▶ Task details
The line holding "Start an interactive" and all lines that follow it to the end of the data: return these exactly, and nothing more.

*** Opening of Material for the task ***

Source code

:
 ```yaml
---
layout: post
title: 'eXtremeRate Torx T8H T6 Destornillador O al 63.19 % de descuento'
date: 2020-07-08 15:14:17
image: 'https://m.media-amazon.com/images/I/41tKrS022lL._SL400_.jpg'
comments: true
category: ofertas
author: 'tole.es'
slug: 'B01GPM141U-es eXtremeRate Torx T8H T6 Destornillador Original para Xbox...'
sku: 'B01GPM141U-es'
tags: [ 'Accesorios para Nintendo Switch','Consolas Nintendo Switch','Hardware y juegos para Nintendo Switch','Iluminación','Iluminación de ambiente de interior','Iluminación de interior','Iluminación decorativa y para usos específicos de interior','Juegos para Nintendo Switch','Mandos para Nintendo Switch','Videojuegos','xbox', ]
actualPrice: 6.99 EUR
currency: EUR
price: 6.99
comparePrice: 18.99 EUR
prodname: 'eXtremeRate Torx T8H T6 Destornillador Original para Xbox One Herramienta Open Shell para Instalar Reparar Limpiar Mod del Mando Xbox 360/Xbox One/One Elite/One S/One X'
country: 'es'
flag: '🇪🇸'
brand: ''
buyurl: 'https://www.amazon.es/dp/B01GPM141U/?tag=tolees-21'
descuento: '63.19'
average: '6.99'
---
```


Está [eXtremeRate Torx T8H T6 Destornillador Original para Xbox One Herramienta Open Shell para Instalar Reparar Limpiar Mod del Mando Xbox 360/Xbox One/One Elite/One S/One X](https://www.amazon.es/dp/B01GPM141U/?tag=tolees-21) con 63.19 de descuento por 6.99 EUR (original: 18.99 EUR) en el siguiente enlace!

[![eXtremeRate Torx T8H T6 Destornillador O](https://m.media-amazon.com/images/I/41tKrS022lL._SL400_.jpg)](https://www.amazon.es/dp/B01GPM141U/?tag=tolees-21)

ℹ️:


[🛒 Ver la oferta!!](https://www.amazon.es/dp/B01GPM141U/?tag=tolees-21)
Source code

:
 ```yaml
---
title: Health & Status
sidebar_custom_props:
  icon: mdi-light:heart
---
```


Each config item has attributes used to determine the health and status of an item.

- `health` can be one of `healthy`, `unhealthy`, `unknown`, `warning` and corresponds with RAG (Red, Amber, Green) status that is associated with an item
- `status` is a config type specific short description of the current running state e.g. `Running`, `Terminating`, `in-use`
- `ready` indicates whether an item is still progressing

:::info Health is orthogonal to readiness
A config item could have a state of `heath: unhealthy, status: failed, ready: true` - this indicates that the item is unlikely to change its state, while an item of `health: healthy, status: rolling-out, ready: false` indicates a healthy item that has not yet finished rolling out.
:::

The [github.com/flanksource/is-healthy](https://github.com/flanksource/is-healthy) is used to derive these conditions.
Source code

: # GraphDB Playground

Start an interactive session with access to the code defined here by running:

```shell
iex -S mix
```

*** Close of Material for the task ***

▶ Written response
Start an interactive session with access to the code defined here by running:

```shell
iex -S mix
```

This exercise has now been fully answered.